Indian Education in 1820   

Before arriving at a conscious policy regarding education in India the British carried our certain surveys of the surviving indigenous educational system. A detailed survey was carried out in 1822-25 in the Madras Presidency (i.e. the present Tamil Nadu, the major part of the present Andhra Pradesh, and some districts of the present Karnataka, Kerala and Orissa). The survey indicated that 11,575 schools and 1,094 colleges were still then in existence in the Presidency and that the number of students in them were 1,57,195 and 5,431 respectively. The more surprising information, which this survey provided, is with regard to the broader caste composition of the students in the schools.

According to it, those belonging to the sudras and castes below formed 70 per cent to 80 per cent of the total students in the Tamil speaking areas, 62 per cent in the Oriya areas, 54 per cent in the Malayalam speaking areas, and 35 per cent to 40 per cent in the Telugu speaking areas. The Governor of Madras further estimated that over 25 per cent of the boys of school age were attending these schools and that a substantial proportion, and more so the girls, were receiving education at home. According to data from the city of Madras 26,446 boys were receiving their education at home while the number of those attending schools was 5,532.
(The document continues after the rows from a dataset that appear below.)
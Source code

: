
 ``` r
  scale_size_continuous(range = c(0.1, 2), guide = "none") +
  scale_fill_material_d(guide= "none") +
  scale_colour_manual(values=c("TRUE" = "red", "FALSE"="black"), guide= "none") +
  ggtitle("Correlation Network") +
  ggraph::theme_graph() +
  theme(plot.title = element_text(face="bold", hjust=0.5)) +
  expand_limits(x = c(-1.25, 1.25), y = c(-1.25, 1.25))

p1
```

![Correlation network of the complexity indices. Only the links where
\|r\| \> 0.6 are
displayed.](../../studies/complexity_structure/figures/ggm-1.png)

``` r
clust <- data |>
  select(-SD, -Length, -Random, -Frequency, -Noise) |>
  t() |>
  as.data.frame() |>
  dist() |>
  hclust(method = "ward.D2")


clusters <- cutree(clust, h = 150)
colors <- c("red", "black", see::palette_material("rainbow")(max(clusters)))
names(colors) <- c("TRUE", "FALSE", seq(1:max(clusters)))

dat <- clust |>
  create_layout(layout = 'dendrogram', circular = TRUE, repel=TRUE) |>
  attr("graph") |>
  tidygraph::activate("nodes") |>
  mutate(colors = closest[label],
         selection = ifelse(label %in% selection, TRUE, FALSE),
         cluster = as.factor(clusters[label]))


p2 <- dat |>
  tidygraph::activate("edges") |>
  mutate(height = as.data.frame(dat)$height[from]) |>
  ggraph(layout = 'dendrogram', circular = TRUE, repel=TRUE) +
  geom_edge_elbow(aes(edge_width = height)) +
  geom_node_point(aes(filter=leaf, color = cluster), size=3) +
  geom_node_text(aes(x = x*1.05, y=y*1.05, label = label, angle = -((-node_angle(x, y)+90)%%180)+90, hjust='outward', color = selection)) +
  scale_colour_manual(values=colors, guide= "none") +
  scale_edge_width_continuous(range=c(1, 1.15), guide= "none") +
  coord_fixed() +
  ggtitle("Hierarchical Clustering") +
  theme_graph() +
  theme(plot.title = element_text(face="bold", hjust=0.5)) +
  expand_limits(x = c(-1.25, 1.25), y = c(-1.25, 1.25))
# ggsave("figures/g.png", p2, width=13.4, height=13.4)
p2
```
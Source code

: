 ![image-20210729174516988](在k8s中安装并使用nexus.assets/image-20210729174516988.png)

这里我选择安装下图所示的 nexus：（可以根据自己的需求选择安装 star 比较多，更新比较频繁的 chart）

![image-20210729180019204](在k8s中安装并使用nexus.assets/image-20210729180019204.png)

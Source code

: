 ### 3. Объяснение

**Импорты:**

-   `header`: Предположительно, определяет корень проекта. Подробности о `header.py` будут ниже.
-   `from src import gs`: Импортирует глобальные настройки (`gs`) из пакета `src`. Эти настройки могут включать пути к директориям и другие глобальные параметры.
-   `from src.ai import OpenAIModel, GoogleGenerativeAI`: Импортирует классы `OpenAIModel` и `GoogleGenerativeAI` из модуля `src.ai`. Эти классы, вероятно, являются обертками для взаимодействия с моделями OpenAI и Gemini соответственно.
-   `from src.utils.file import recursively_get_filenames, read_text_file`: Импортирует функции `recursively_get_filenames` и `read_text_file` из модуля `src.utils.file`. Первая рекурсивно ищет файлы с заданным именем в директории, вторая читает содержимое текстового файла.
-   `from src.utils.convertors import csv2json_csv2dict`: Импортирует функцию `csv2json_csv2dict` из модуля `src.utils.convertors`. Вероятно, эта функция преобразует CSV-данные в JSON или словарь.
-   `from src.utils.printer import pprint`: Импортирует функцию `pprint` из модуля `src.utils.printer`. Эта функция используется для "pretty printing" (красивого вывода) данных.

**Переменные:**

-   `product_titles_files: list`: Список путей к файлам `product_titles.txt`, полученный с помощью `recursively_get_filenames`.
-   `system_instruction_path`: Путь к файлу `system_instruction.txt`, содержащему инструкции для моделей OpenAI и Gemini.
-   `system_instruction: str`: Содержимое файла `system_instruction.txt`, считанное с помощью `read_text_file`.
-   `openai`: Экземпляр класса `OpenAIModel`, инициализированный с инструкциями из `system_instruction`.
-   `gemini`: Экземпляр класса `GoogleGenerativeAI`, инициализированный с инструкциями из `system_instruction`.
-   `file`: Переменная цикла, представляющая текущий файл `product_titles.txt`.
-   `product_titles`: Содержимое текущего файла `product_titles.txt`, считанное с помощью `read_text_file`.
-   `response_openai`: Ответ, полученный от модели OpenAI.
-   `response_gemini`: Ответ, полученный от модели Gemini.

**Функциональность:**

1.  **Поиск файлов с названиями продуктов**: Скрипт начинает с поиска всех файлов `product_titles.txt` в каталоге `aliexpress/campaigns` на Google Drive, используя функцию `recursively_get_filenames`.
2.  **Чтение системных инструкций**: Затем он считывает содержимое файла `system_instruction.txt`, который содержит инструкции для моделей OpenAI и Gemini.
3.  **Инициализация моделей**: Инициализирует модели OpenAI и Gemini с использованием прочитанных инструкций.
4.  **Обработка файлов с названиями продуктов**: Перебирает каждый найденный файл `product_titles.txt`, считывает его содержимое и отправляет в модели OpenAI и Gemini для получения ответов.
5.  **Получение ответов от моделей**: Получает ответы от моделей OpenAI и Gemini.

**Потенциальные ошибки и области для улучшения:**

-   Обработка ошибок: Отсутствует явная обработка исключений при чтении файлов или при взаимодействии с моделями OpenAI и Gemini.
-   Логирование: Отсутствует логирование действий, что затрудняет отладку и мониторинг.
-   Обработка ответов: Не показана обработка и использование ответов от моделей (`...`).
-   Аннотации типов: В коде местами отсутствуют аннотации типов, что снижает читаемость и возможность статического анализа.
The number of those engaged in college-level studies at home was similarly remarkable in Malabar, 1,594 as compared to a mere 75 in a college run by the family of the then impoverished Samudrin Raja. Further, again in the district of Malabar the number of Muslim girls attending school was surprisingly large, 1,122 girls as compared to 3,196 Muslim boys. Incidentally, the number of Muslim girls attending school there 62 years later in 1884-85 was just 705. The population of Malabar had about doubled during this period.

If one looks deep enough, corresponding images of other aspects of Indian life and society emerge from similar British records of the late eighteenth and the early nineteenth century. Those indicate not only a complex structure of science and technology (according to tests carried out by the British, the best steel in the world during this period was produced by relatively portable steel furnaces in India, and inoculation against small-pox was a widely-extended Indian practice) but also the sophisticated organizational structure of Indian society. According to Mr. Alexander Read, later the originator of the Madras land revenue system, the only thing which seemed to distinguish the nobility from their servants in Hyderabad around 1780 was that the clothes of the former were more clean.